***** Source data *****

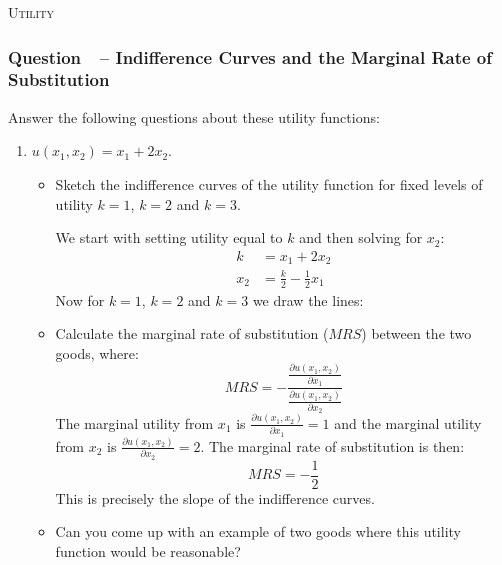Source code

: \documentclass[12pt]{article}
\newcommand{\topic}[1]{\begin{center}\large\textsc{#1}\normalsize\end{center}}
\newcounter{question}[section]
\newcommand{\question}[1]{\refstepcounter{question}
  \subsubsection*{Question~\thequestion~-- #1}}
\newenvironment{subquestions}{
  \begin{enumerate}[label=(\roman*)]}{\end{enumerate}}
\begin{document}
\newpage
\topic{Utility}
\question{Indifference Curves and the Marginal Rate of Substitution}
Answer the following questions about these utility functions:
\begin{subquestions}
  \item $u\left(x_1, x_2  \right)=x_1 + 2x_2$.
    \begin{itemize}
      \item Sketch the indifference curves of the utility function for
        fixed levels of utility $k=1$, $k=2$ and $k=3$.

        \textcolor{solution-color}{
          We start with setting utility equal to $k$ and then solving for $x_2$:
          \begin{align*}
            k &= x_1 + 2x_2 \\
            x_2 &= \frac{k}{2} - \frac{1}{2}x_1
          \end{align*}
          Now for $k=1$, $k=2$ and $k=3$ we draw the lines:
          \begin{center}
          \end{center}
        }
      \item Calculate the marginal rate of substitution ($MRS$) between the two
        goods, where: \[ MRS = -\frac{\frac{\partial u\left( x_1,x_2
        \right)}{\partial x_1}}{\frac{\partial u\left( x_1,x_2
      \right)}{\partial x_2}} \]
        \textcolor{solution-color}{
          The marginal utility from $x_1$ is $\frac{\partial u\left( x_1,x_2
          \right)}{\partial x_1}=1$ and
          the marginal utility from $x_2$ is $\frac{\partial u\left( x_1,x_2
          \right)}{\partial x_2}=2$. The marginal rate of substitution is then:
          \[
            MRS=-\frac{1}{2}
          \]
          This is precisely the slope of the indifference curves.
        }
      \item Can you come up with an example of two goods where this
      utility function would be reasonable?


\end{itemize}
\end{subquestions}
\end{document}
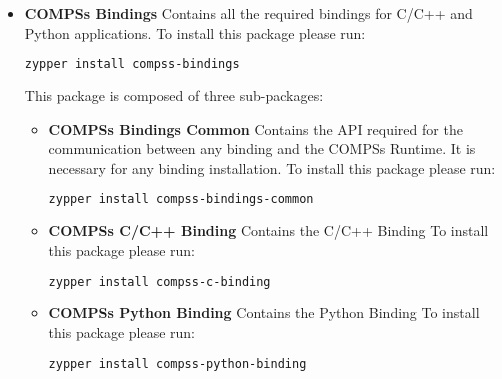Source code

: \begin{itemize}
 \item \textbf{COMPSs Bindings} \newline
       Contains all the required bindings for C/C++ and Python applications.
       \newline
       To install this package please run:
       \begin{lstlisting}[language=bash]
	  zypper install compss-bindings
       \end{lstlisting}
       This package is composed of three sub-packages:
       \begin{itemize}
        \item \textbf{COMPSs Bindings Common} \newline
		  Contains the API required for the communication between any binding and the COMPSs Runtime. It is necessary for any binding installation.
	      \newline
	      To install this package please run:
	      \begin{lstlisting}[language=bash]
		  zypper install compss-bindings-common
	      \end{lstlisting}
        \item \textbf{COMPSs C/C++ Binding} \newline
	      Contains the C/C++ Binding
	      \newline
	      To install this package please run:
	      \begin{lstlisting}[language=bash]
		  zypper install compss-c-binding
	      \end{lstlisting}
        \item \textbf{COMPSs Python Binding} \newline
	      Contains the Python Binding
	      \newline
	      To install this package please run:
	      \begin{lstlisting}[language=bash]
		  zypper install compss-python-binding
	      \end{lstlisting}
       \end{itemize}


\end{itemize}
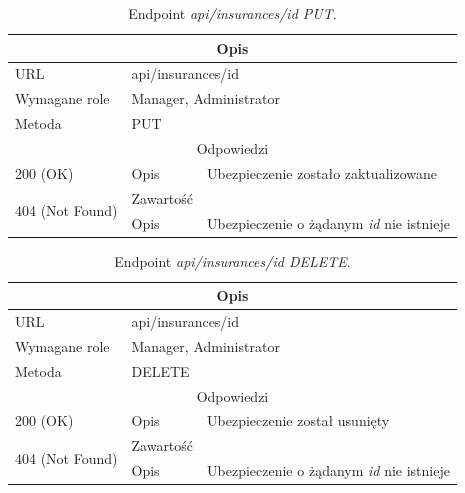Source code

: \documentclass[eng,printmode,openany]{mgr}
\begin{document}
	\begin{table}[H]
		\caption{Endpoint \textit{api/insurances/id PUT}.}
		\begin{tabularx}{\textwidth}{|l|l|X|}
			\hline
			\multicolumn{3}{|c|}{Opis}
			\\ \hline
			URL                       & \multicolumn{2}{l|}{api/insurances/id}
			\\ \hline
			Wymagane role             & \multicolumn{2}{l|}{Manager, Administrator}
			\\ \hline
			Metoda                    & \multicolumn{2}{l|}{PUT}
			\\ \hline
			\multicolumn{3}{|c|}{Odpowiedzi}
			\\ \hline
			200 (OK) 		                        & Opis      	& Ubezpieczenie zostało zaktualizowane
			\\ \hline
			\multirow{2}{*}{404 (Not Found)} 	    & Zawartość     & 
			\\ \cline{2-3}                          & Opis          & Ubezpieczenie o żądanym \textit{id} nie istnieje
			\\ \hline
		\end{tabularx}
	\end{table}
	
	\begin{table}[H]
		\caption{Endpoint \textit{api/insurances/id DELETE}.}
		\begin{tabularx}{\textwidth}{|l|l|X|}
			\hline
			\multicolumn{3}{|c|}{Opis}
			\\ \hline
			URL                       & \multicolumn{2}{l|}{api/insurances/id}
			\\ \hline
			Wymagane role             & \multicolumn{2}{l|}{Manager, Administrator}
			\\ \hline
			Metoda                    & \multicolumn{2}{l|}{DELETE}
			\\ \hline
			\multicolumn{3}{|c|}{Odpowiedzi}
			\\ \hline
			200 (OK)			                & Opis         	& Ubezpieczenie został usunięty
			\\ \hline
			\multirow{2}{*}{404 (Not Found)} 	& Zawartość     & 
			\\ \cline{2-3}                      & Opis          & Ubezpieczenie o żądanym \textit{id} nie istnieje
			\\ \hline
		\end{tabularx}
	\end{table}
	
\end{document}
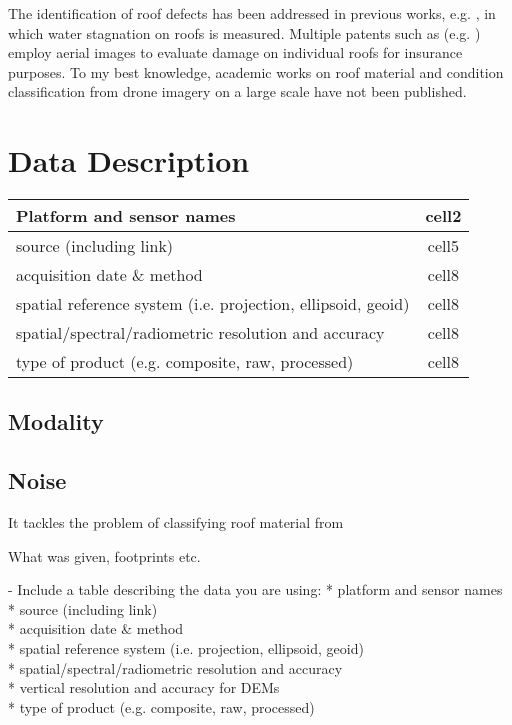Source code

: \documentclass[11pt]{article}
\begin{document}
	The identification of roof defects has been addressed in previous works, e.g. \cite{Yudin2018}, in which water stagnation on roofs is measured. Multiple patents such as (e.g. \cite{Shreve2017}) employ aerial images to evaluate damage on individual roofs for insurance purposes. To my best knowledge, academic works on roof material and condition classification from drone imagery on a large scale have not been published. 
	
	\section{Data Description}
	
	
	
	\begin{center}
		\begin{tabular}{ |l|c| } 
			\hline
			Platform and sensor names & cell2  \\ 
			\hline
			source (including link) & cell5 \\ 
			\hline
			acquisition date \& method & cell8  \\ 
			\hline
			spatial reference system (i.e. projection, ellipsoid, geoid) & cell8  \\ 
			\hline
			spatial/spectral/radiometric resolution and accuracy & cell8  \\ 
			\hline
			type of product (e.g. composite, raw, processed)& cell8  \\ 
			\hline
		\end{tabular}
	\end{center}
	
	
	
	\subsection{Modality}
	
	\subsection{Noise}
	
		 It tackles the problem of classifying roof material from 
	
	What was given, footprints etc.
	
	- Include a table describing the data you are using:
	* platform and sensor names \\
	* source (including link) \\
	* acquisition date \& method \\
	* spatial reference system (i.e. projection, ellipsoid, geoid) \\
	* spatial/spectral/radiometric resolution and accuracy \\
	* vertical resolution and accuracy for DEMs \\
	* type of product (e.g. composite, raw, processed) 
	
\end{document}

*****

__Task__: Drop the pictures; repeat each entry above exactly.

__Exercise response__:
Source code

: \documentclass[12pt]{article}
\newcommand{\topic}[1]{\begin{center}\large\textsc{#1}\normalsize\end{center}}
\newcounter{question}[section]
\newcommand{\question}[1]{\refstepcounter{question}
  \subsubsection*{Question~\thequestion~-- #1}}
\newenvironment{subquestions}{
  \begin{enumerate}[label=(\roman*)]}{\end{enumerate}}
\begin{document}
\newpage
\topic{Utility}
\question{Indifference Curves and the Marginal Rate of Substitution}
Answer the following questions about these utility functions:
\begin{subquestions}
  \item $u\left(x_1, x_2  \right)=x_1 + 2x_2$.
    \begin{itemize}
      \item Sketch the indifference curves of the utility function for
        fixed levels of utility $k=1$, $k=2$ and $k=3$.

        \textcolor{solution-color}{
          We start with setting utility equal to $k$ and then solving for $x_2$:
          \begin{align*}
            k &= x_1 + 2x_2 \\
            x_2 &= \frac{k}{2} - \frac{1}{2}x_1
          \end{align*}
          Now for $k=1$, $k=2$ and $k=3$ we draw the lines:
          \begin{center}
          \end{center}
        }
      \item Calculate the marginal rate of substitution ($MRS$) between the two
        goods, where: \[ MRS = -\frac{\frac{\partial u\left( x_1,x_2
        \right)}{\partial x_1}}{\frac{\partial u\left( x_1,x_2
      \right)}{\partial x_2}} \]
        \textcolor{solution-color}{
          The marginal utility from $x_1$ is $\frac{\partial u\left( x_1,x_2
          \right)}{\partial x_1}=1$ and
          the marginal utility from $x_2$ is $\frac{\partial u\left( x_1,x_2
          \right)}{\partial x_2}=2$. The marginal rate of substitution is then:
          \[
            MRS=-\frac{1}{2}
          \]
          This is precisely the slope of the indifference curves.
        }
      \item Can you come up with an example of two goods where this
      utility function would be reasonable?


\end{itemize}
\end{subquestions}
\end{document}
Source code

: \begin{itemize}
 \item \textbf{COMPSs Bindings} \newline
       Contains all the required bindings for C/C++ and Python applications.
       \newline
       To install this package please run:
       \begin{lstlisting}[language=bash]
	  zypper install compss-bindings
       \end{lstlisting}
       This package is composed of three sub-packages:
       \begin{itemize}
        \item \textbf{COMPSs Bindings Common} \newline
		  Contains the API required for the communication between any binding and the COMPSs Runtime. It is necessary for any binding installation.
	      \newline
	      To install this package please run:
	      \begin{lstlisting}[language=bash]
		  zypper install compss-bindings-common
	      \end{lstlisting}
        \item \textbf{COMPSs C/C++ Binding} \newline
	      Contains the C/C++ Binding
	      \newline
	      To install this package please run:
	      \begin{lstlisting}[language=bash]
		  zypper install compss-c-binding
	      \end{lstlisting}
        \item \textbf{COMPSs Python Binding} \newline
	      Contains the Python Binding
	      \newline
	      To install this package please run:
	      \begin{lstlisting}[language=bash]
		  zypper install compss-python-binding
	      \end{lstlisting}
       \end{itemize}


\end{itemize}
Source code

: \documentclass[eng,printmode,openany]{mgr}
\begin{document}
	\begin{table}[H]
		\caption{Endpoint \textit{api/insurances/id PUT}.}
		\begin{tabularx}{\textwidth}{|l|l|X|}
			\hline
			\multicolumn{3}{|c|}{Opis}
			\\ \hline
			URL                       & \multicolumn{2}{l|}{api/insurances/id}
			\\ \hline
			Wymagane role             & \multicolumn{2}{l|}{Manager, Administrator}
			\\ \hline
			Metoda                    & \multicolumn{2}{l|}{PUT}
			\\ \hline
			\multicolumn{3}{|c|}{Odpowiedzi}
			\\ \hline
			200 (OK) 		                        & Opis      	& Ubezpieczenie zostało zaktualizowane
			\\ \hline
			\multirow{2}{*}{404 (Not Found)} 	    & Zawartość     & 
			\\ \cline{2-3}                          & Opis          & Ubezpieczenie o żądanym \textit{id} nie istnieje
			\\ \hline
		\end{tabularx}
	\end{table}
	
	\begin{table}[H]
		\caption{Endpoint \textit{api/insurances/id DELETE}.}
		\begin{tabularx}{\textwidth}{|l|l|X|}
			\hline
			\multicolumn{3}{|c|}{Opis}
			\\ \hline
			URL                       & \multicolumn{2}{l|}{api/insurances/id}
			\\ \hline
			Wymagane role             & \multicolumn{2}{l|}{Manager, Administrator}
			\\ \hline
			Metoda                    & \multicolumn{2}{l|}{DELETE}
			\\ \hline
			\multicolumn{3}{|c|}{Odpowiedzi}
			\\ \hline
			200 (OK)			                & Opis         	& Ubezpieczenie został usunięty
			\\ \hline
			\multirow{2}{*}{404 (Not Found)} 	& Zawartość     & 
			\\ \cline{2-3}                      & Opis          & Ubezpieczenie o żądanym \textit{id} nie istnieje
			\\ \hline
		\end{tabularx}
	\end{table}
	
\end{document}
Source code

: \documentclass[11pt]{article}
\begin{document}
	The identification of roof defects has been addressed in previous works, e.g. \cite{Yudin2018}, in which water stagnation on roofs is measured. Multiple patents such as (e.g. \cite{Shreve2017}) employ aerial images to evaluate damage on individual roofs for insurance purposes. To my best knowledge, academic works on roof material and condition classification from drone imagery on a large scale have not been published. 
	
	\section{Data Description}
	
	
	
	\begin{center}
		\begin{tabular}{ |l|c| } 
			\hline
			Platform and sensor names & cell2  \\ 
			\hline
			source (including link) & cell5 \\ 
			\hline
			acquisition date \& method & cell8  \\ 
			\hline
			spatial reference system (i.e. projection, ellipsoid, geoid) & cell8  \\ 
			\hline
			spatial/spectral/radiometric resolution and accuracy & cell8  \\ 
			\hline
			type of product (e.g. composite, raw, processed)& cell8  \\ 
			\hline
		\end{tabular}
	\end{center}
	
	
	
	\subsection{Modality}
	
	\subsection{Noise}
	
		 It tackles the problem of classifying roof material from 
	
	What was given, footprints etc.
	
	- Include a table describing the data you are using:
	* platform and sensor names \\
	* source (including link) \\
	* acquisition date \& method \\
	* spatial reference system (i.e. projection, ellipsoid, geoid) \\
	* spatial/spectral/radiometric resolution and accuracy \\
	* vertical resolution and accuracy for DEMs \\
	* type of product (e.g. composite, raw, processed) 
	
\end{document}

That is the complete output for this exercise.